O desafio deste ano em termos de igualdade, que já é um desafio histórico, é a igualdade de oportunidades independentemente do gênero, o reconhecimento do talento feminino e a eliminação de preconceitos que possam impor limites ou diferenças por motivos de gênero.
Acredito que o maior desafio é que, no futuro, as novas gerações nem precisarão fazer esse esforço, porque a igualdade se imporá naturalmente, sem que o gênero de um profissional ou outro seja relevante.
Vivemos tempos de tribulação, com desafios decorrentes da COVID e, mais recentemente, da guerra no coração da Europa. Esforcemo-nos para manter a igualdade entre os nossos objetivos.
Urquiola De PalacioEla é advogada, árbitra e mediadora, com uma vida multifacetada. Concilia sua prática profissional no escritório de advocacia Palacio & Asociados, onde trabalha há 30 anos e é sócia-gerente. É também presidente do Tribunal Arbitral de Madri e do Centro de Mediação Empresarial de Madri, vice-presidente do Centro Internacional de Arbitragem de Madri, presidente da Comissão Feminina da CEA no âmbito do Clube Espanhol de Arbitragem e presidente eleita da União Internacional de Advogados.
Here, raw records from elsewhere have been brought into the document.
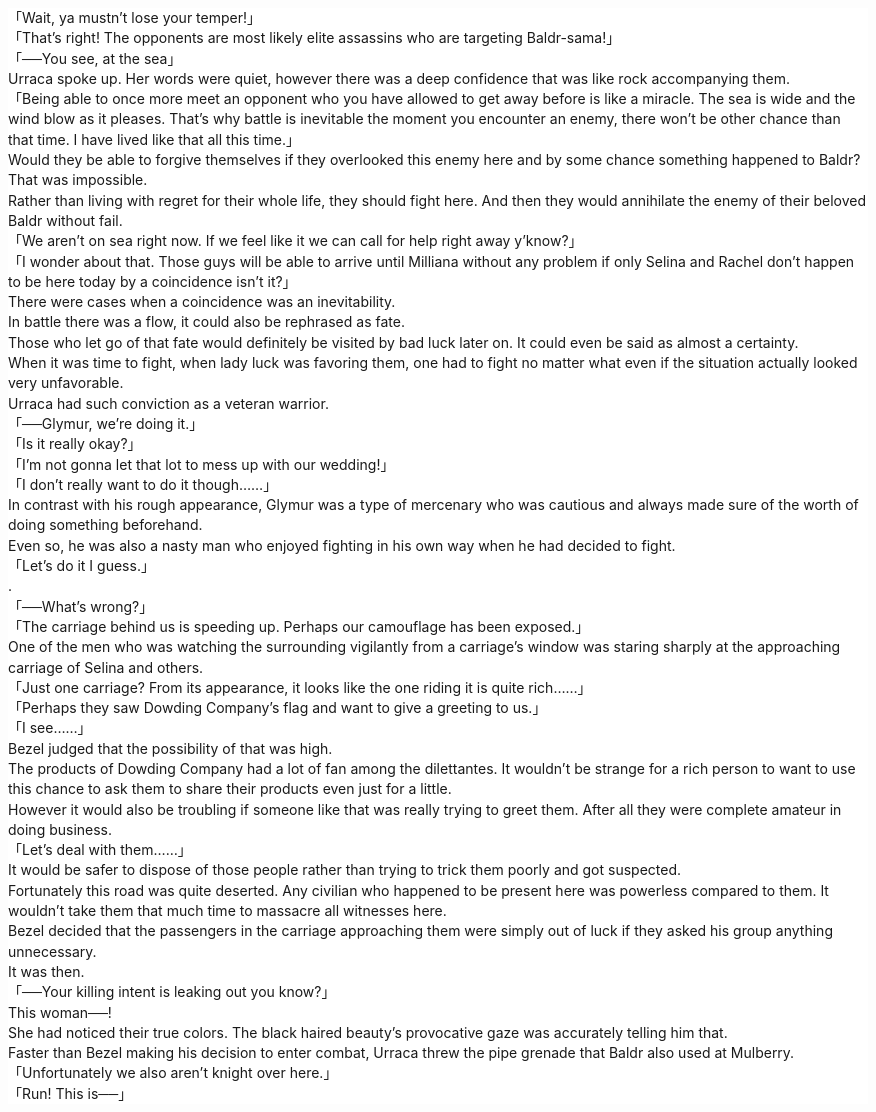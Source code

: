 「Wait, ya mustn’t lose your temper!」<br/>
「That’s right! The opponents are most likely elite assassins who are targeting Baldr-sama!」<br/>
「──You see, at the sea」<br/>
Urraca spoke up. Her words were quiet, however there was a deep confidence that was like rock accompanying them.<br/>
「Being able to once more meet an opponent who you have allowed to get away before is like a miracle. The sea is wide and the wind blow as it pleases. That’s why battle is inevitable the moment you encounter an enemy, there won’t be other chance than that time. I have lived like that all this time.」<br/>
Would they be able to forgive themselves if they overlooked this enemy here and by some chance something happened to Baldr?<br/>
That was impossible.<br/>
Rather than living with regret for their whole life, they should fight here. And then they would annihilate the enemy of their beloved Baldr without fail.<br/>
「We aren’t on sea right now. If we feel like it we can call for help right away y’know?」<br/>
「I wonder about that. Those guys will be able to arrive until Milliana without any problem if only Selina and Rachel don’t happen to be here today by a coincidence isn’t it?」<br/>
There were cases when a coincidence was an inevitability.<br/>
In battle there was a flow, it could also be rephrased as fate.<br/>
Those who let go of that fate would definitely be visited by bad luck later on. It could even be said as almost a certainty.<br/>
When it was time to fight, when lady luck was favoring them, one had to fight no matter what even if the situation actually looked very unfavorable.<br/>
Urraca had such conviction as a veteran warrior.<br/>
「──Glymur, we’re doing it.」<br/>
「Is it really okay?」<br/>
「I’m not gonna let that lot to mess up with our wedding!」<br/>
「I don’t really want to do it though……」<br/>
In contrast with his rough appearance, Glymur was a type of mercenary who was cautious and always made sure of the worth of doing something beforehand.<br/>
Even so, he was also a nasty man who enjoyed fighting in his own way when he had decided to fight.<br/>
「Let’s do it I guess.」<br/>
.<br/>
「──What’s wrong?」<br/>
「The carriage behind us is speeding up. Perhaps our camouflage has been exposed.」<br/>
One of the men who was watching the surrounding vigilantly from a carriage’s window was staring sharply at the approaching carriage of Selina and others.<br/>
「Just one carriage? From its appearance, it looks like the one riding it is quite rich……」<br/>
「Perhaps they saw Dowding Company’s flag and want to give a greeting to us.」<br/>
「I see……」<br/>
Bezel judged that the possibility of that was high.<br/>
The products of Dowding Company had a lot of fan among the dilettantes. It wouldn’t be strange for a rich person to want to use this chance to ask them to share their products even just for a little.<br/>
However it would also be troubling if someone like that was really trying to greet them. After all they were complete amateur in doing business.<br/>
「Let’s deal with them……」<br/>
It would be safer to dispose of those people rather than trying to trick them poorly and got suspected.<br/>
Fortunately this road was quite deserted. Any civilian who happened to be present here was powerless compared to them. It wouldn’t take them that much time to massacre all witnesses here.<br/>
Bezel decided that the passengers in the carriage approaching them were simply out of luck if they asked his group anything unnecessary.<br/>
It was then.<br/>
「──Your killing intent is leaking out you know?」<br/>
This woman──!<br/>
She had noticed their true colors. The black haired beauty’s provocative gaze was accurately telling him that.<br/>
Faster than Bezel making his decision to enter combat, Urraca threw the pipe grenade that Baldr also used at Mulberry.<br/>
「Unfortunately we also aren’t knight over here.」<br/>
「Run! This is──」<br/>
Ela se sente atraída pelo ensino, embora seu tempo dedicado a essa atividade em diversas universidades seja limitado.
Ela é a caçula de sete irmãos, sendo o mais velho 22 anos mais velho que ela. “Isso me permitiu sempre ter muitos exemplos a seguir – e bons exemplos. Sou casada e tenho três filhos adolescentes (de 15, 14 e 13 anos), além de uma grande família extensa – algo que vocês podem imaginar pelo número de irmãos – com quem adoro fazer planos e me reunir.”
Urquiola acredita que as aspirações das mulheres no setor jurídico são amplamente compartilhadas pelos jovens que ingressam no mercado de trabalho: eles esperam maior igualdade e que as profissões jurídicas sejam mais compatíveis com uma vida pessoal plena. A luta não é apenas pela igualdade de gênero, mas também pela igualdade intergeracional e inter-regional.
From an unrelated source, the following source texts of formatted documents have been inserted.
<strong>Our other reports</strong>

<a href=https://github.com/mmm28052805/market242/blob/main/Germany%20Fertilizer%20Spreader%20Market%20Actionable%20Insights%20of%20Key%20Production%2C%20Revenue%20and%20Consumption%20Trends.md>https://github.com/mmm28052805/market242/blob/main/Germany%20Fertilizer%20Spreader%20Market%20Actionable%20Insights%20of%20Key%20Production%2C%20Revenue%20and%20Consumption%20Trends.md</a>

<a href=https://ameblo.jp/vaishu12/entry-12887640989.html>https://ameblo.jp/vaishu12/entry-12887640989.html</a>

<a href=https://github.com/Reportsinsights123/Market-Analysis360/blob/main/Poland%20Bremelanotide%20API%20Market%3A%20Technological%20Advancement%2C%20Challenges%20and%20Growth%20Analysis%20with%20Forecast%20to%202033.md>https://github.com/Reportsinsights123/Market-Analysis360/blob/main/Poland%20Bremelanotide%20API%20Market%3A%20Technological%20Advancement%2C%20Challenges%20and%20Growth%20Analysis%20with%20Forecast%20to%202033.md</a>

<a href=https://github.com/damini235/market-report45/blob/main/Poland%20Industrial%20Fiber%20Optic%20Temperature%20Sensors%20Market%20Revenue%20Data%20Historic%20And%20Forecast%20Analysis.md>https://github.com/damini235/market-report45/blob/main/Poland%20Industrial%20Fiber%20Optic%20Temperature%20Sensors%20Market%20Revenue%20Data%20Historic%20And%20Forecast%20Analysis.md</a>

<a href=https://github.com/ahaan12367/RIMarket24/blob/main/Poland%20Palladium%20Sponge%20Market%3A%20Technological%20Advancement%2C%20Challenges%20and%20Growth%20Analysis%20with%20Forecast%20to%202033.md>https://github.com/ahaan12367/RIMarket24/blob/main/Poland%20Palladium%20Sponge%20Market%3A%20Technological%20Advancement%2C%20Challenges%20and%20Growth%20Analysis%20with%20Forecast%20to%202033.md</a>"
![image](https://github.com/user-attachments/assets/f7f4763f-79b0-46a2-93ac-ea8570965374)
"Especificamente, as mulheres também esperam ver sua presença reforçada em cargos de responsabilidade (em escritórios de advocacia, departamentos jurídicos de empresas, em altos órgãos judiciais, etc.), porque os percentuais de mulheres nesses cargos permanecem baixos, apesar de, no acesso ao primeiro emprego e nos primeiros anos da profissão, a presença de homens e mulheres ser igual."
Ela acredita que alcançar uma sociedade mais inclusiva e justa em termos de equidade, igualdade e diversidade de gênero “é uma questão de educação dentro de nossas sociedades. Nesse sentido, estou convencida de que muito progresso foi feito e que as novas gerações terão internalizado completamente esses princípios porque, para elas, eles estão presentes desde o nascimento. Aqueles a quem eufemisticamente chamamos de 'geração mais jovem' precisarão ser persuadidos a ter sucesso.”
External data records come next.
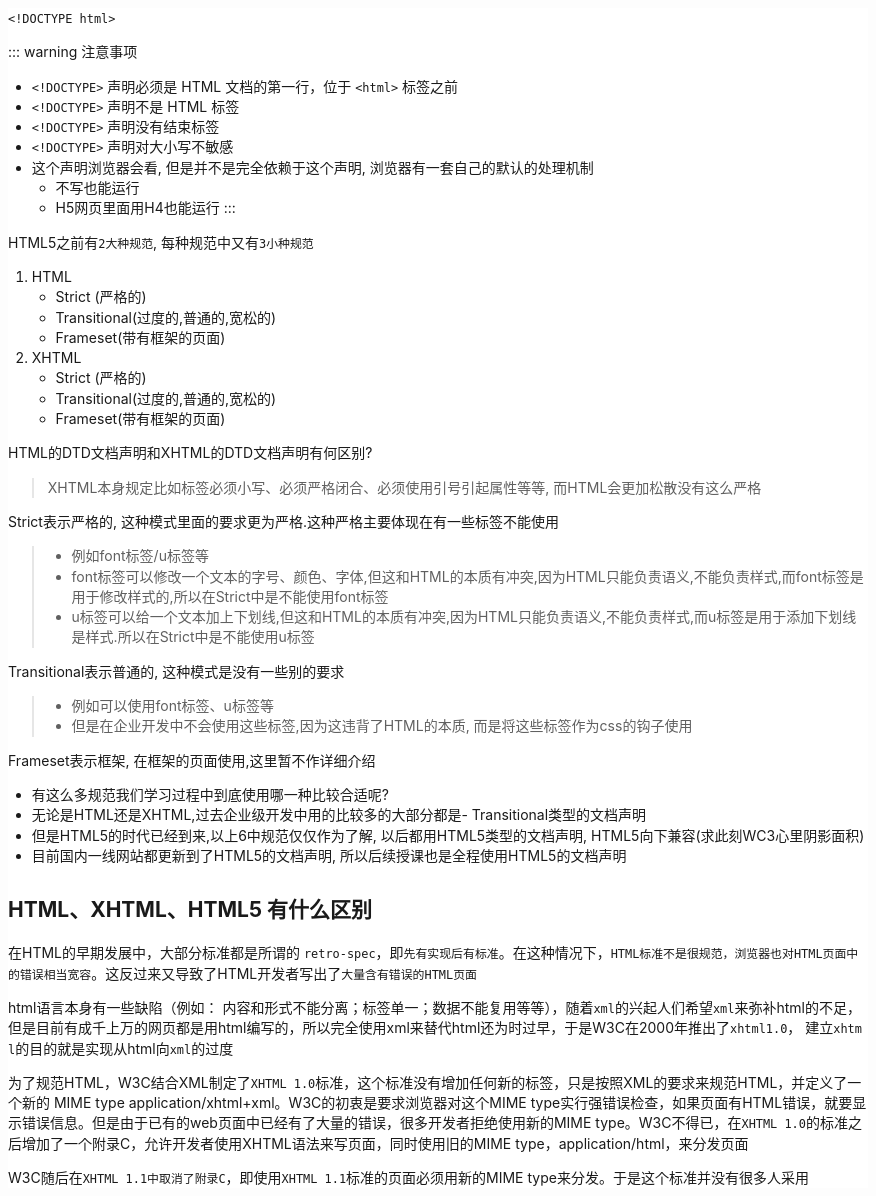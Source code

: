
 ```
<!DOCTYPE html>
```

::: warning 注意事项
- `<!DOCTYPE>` 声明必须是 HTML 文档的第一行，位于 `<html>` 标签之前
- `<!DOCTYPE>` 声明不是 HTML 标签
- `<!DOCTYPE>` 声明没有结束标签
- `<!DOCTYPE>` 声明对大小写不敏感
- 这个声明浏览器会看, 但是并不是完全依赖于这个声明, 浏览器有一套自己的默认的处理机制
    - 不写也能运行
    - H5网页里面用H4也能运行
:::

HTML5之前有`2大种规范`, 每种规范中又有`3小种规范`

1. HTML
    - Strict (严格的)
    - Transitional(过度的,普通的,宽松的)
    - Frameset(带有框架的页面)
2. XHTML
    - Strict (严格的)
    - Transitional(过度的,普通的,宽松的)
    - Frameset(带有框架的页面)

HTML的DTD文档声明和XHTML的DTD文档声明有何区别?
> XHTML本身规定比如标签必须小写、必须严格闭合、必须使用引号引起属性等等, 而HTML会更加松散没有这么严格

Strict表示严格的, 这种模式里面的要求更为严格.这种严格主要体现在有一些标签不能使用
> - 例如font标签/u标签等
> - font标签可以修改一个文本的字号、颜色、字体,但这和HTML的本质有冲突,因为HTML只能负责语义,不能负责样式,而font标签是用于修改样式的,所以在Strict中是不能使用font标签
> - u标签可以给一个文本加上下划线,但这和HTML的本质有冲突,因为HTML只能负责语义,不能负责样式,而u标签是用于添加下划线是样式.所以在Strict中是不能使用u标签

Transitional表示普通的, 这种模式是没有一些别的要求
> - 例如可以使用font标签、u标签等
> - 但是在企业开发中不会使用这些标签,因为这违背了HTML的本质, 而是将这些标签作为css的钩子使用

Frameset表示框架, 在框架的页面使用,这里暂不作详细介绍

- 有这么多规范我们学习过程中到底使用哪一种比较合适呢?
- 无论是HTML还是XHTML,过去企业级开发中用的比较多的大部分都是- Transitional类型的文档声明
- 但是HTML5的时代已经到来,以上6中规范仅仅作为了解, 以后都用HTML5类型的文档声明, HTML5向下兼容(求此刻WC3心里阴影面积)
- 目前国内一线网站都更新到了HTML5的文档声明, 所以后续授课也是全程使用HTML5的文档声明

## HTML、XHTML、HTML5 有什么区别
在HTML的早期发展中，大部分标准都是所谓的 `retro-spec`，即`先有实现后有标准`。在这种情况下，`HTML标准不是很规范，浏览器也对HTML页面中的错误相当宽容`。这反过来又导致了HTML开发者写出了`大量含有错误的HTML页面`

html语言本身有一些缺陷（例如： 内容和形式不能分离；标签单一；数据不能复用等等），随着`xml`的兴起人们希望`xml`来弥补html的不足，但是目前有成千上万的网页都是用html编写的，所以完全使用xml来替代html还为时过早，于是W3C在2000年推出了`xhtml1.0`， 建立`xhtml`的目的就是实现从html向`xml`的过度

为了规范HTML，W3C结合XML制定了`XHTML 1.0`标准，这个标准没有增加任何新的标签，只是按照XML的要求来规范HTML，并定义了一个新的 MIME type application/xhtml+xml。W3C的初衷是要求浏览器对这个MIME type实行强错误检查，如果页面有HTML错误，就要显示错误信息。但是由于已有的web页面中已经有了大量的错误，很多开发者拒绝使用新的MIME type。W3C不得已，在`XHTML 1.0`的标准之后增加了一个附录C，允许开发者使用XHTML语法来写页面，同时使用旧的MIME type，application/html，来分发页面

W3C随后在`XHTML 1.1中取消了附录C`，即使用`XHTML 1.1`标准的页面必须用新的MIME type来分发。于是这个标准并没有很多人采用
Penso que é importante lembrar que, na educação em valores, não podemos negligenciar outros princípios, como uma cultura de esforço e responsabilidade — até mesmo de sacrifício —, que às vezes são esquecidos. Proporcionar oportunidades iguais para homens e mulheres não significa que não devamos nos esforçar para alcançar nossos objetivos.
“Quero acreditar que os papéis de mulheres e homens no setor jurídico e em nossa sociedade em geral tendem a ser os mesmos. Apesar disso, talvez ainda vejamos um papel maior para as mulheres na conscientização global sobre a necessidade de alcançar a plena igualdade e em servir de exemplo para outras mulheres quando conseguirem romper as barreiras que ainda existem.”
Desafios e oportunidades deste ano em relação à igualdade?
Acredito que muitos dos desafios que enfrentamos e das esperanças que nutrimos são comuns a homens e mulheres e transcendem os setores. Vivemos tempos de tribulação, com desafios decorrentes da COVID-19 e, mais recentemente, da guerra no coração da Europa, que está abalando os alicerces do mundo como o conhecemos. Tempos tão turbulentos podem fazer com que o progresso rumo à igualdade estagne — ou mesmo regrida — à medida que outras prioridades urgentes ganham precedência e concentramos nossos esforços nelas. Que nos esforcemos para manter a igualdade entre nossos objetivos.